I learned many more details about the surgery, and you can ask me if you’re into learning about brain surgery. As a science teacher and a generally curious person, I am. And learn I did. Let’s just say that Mark will probably need to carry a card that says “body contains metal.” Which is kinda cool, if you think about it in a space odyssey kind-of-way. If you think about as someone who mostly likes life to make predictable sense, it’s a bit more challenging. And yes, I went home and watched a YouTube video of a bilateral craniotomy. I suggest caution if you choose to do this.
The tumor, in addition to exploring his eye orbitals and sinuses, pressed into his prefrontal cortex and eventually caused swelling of his brain. The prefrontal cortex does a few important jobs for us, and when it gets fussed with it can lead to some problems. These include impaired judgement, memory loss, reduced motor skills and spatial reasoning (see our van as evidence), inability to understand/interpret social cues, impaired language skills, loss of empathetic reasoning, reduced impulse control.
Given all that, one month into the repair effort on this problem, Mark is doing remarkably well. He’s quite agile, but not yet consistently so. He’s regaining memory, but not yet consistently so. He’s apt to suddenly make decisions, some good (used a wheelchair at the hospital today! Yay!) and some not (suddenly standing up to get out of the wheelchair and stumbling before nearby hands catch him). He’s good with some numbers (Yay! I now know how to check messages on the house phone!), and not with others (being at the hospital from 1:15 – 3:15 pm is two hours. I’m pretty sure. I’m tired, but I’m pretty confident on that one). The docs say, and I understand and agree with them, that we just have to wait and see. Mark has to do the work — OT, PT, speech, chemo, radiation — but we have to wait and see.
So today I waited. 4 hours at the hospital today = 4 hours getting to talk with Mark, hold his hand, rest my head on his shoulder. We found things to laugh about.
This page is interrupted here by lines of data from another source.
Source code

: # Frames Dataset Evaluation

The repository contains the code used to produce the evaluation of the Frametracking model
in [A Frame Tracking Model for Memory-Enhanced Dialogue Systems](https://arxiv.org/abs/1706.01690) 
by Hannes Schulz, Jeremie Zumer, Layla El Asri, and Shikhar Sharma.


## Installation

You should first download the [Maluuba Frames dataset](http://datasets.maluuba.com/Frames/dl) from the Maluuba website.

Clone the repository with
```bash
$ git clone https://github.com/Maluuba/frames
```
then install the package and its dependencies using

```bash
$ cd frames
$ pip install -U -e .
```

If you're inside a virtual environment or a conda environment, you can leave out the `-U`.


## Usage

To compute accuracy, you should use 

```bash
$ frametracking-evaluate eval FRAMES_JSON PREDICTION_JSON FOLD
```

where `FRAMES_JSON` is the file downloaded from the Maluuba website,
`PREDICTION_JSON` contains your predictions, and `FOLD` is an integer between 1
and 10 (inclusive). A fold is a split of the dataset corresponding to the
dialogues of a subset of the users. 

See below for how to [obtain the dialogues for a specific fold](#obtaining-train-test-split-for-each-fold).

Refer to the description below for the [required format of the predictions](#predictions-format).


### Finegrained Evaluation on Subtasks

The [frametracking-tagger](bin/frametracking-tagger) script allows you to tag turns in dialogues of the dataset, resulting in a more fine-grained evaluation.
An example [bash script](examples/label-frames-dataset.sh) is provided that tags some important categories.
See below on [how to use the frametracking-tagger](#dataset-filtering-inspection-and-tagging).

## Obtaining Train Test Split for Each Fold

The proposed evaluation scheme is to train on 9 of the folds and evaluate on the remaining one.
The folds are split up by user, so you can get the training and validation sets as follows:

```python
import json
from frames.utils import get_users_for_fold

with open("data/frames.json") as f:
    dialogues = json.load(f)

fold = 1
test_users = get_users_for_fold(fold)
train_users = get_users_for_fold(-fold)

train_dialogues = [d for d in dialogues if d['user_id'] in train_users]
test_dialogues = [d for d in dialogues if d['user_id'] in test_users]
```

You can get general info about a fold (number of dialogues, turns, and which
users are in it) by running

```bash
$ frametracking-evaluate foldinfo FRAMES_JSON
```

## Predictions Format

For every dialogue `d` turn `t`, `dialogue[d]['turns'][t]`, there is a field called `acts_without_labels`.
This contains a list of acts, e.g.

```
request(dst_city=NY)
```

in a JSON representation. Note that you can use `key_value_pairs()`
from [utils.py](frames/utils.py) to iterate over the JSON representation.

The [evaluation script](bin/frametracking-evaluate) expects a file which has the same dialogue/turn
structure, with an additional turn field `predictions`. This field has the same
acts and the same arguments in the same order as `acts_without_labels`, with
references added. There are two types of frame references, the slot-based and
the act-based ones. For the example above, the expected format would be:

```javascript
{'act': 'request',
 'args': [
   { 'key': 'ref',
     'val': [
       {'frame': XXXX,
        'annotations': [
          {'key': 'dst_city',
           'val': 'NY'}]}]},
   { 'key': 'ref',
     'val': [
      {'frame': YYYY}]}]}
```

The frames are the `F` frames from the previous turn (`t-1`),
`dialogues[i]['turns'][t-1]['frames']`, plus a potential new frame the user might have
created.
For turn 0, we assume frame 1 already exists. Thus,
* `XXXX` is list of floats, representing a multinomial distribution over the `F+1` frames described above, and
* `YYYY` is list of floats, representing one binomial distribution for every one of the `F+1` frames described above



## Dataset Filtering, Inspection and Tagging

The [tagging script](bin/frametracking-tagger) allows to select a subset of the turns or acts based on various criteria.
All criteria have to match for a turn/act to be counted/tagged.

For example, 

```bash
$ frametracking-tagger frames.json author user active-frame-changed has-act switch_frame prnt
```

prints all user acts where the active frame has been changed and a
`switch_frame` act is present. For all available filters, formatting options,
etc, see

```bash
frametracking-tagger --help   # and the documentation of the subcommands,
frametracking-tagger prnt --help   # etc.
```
He teased me and I teased him back. He drank a diet ginger ale even though he’s skinny as a rail. I got him to eat some peanut butter and crackers. He wheeled himself along stubbornly until he got tired of running into walls, and then I stepped in and straightened his path. I’m reminded of this Bible verse: two are better than one… if either of them falls down, one can help the other up. And so, together we keep going. Ever onward, D.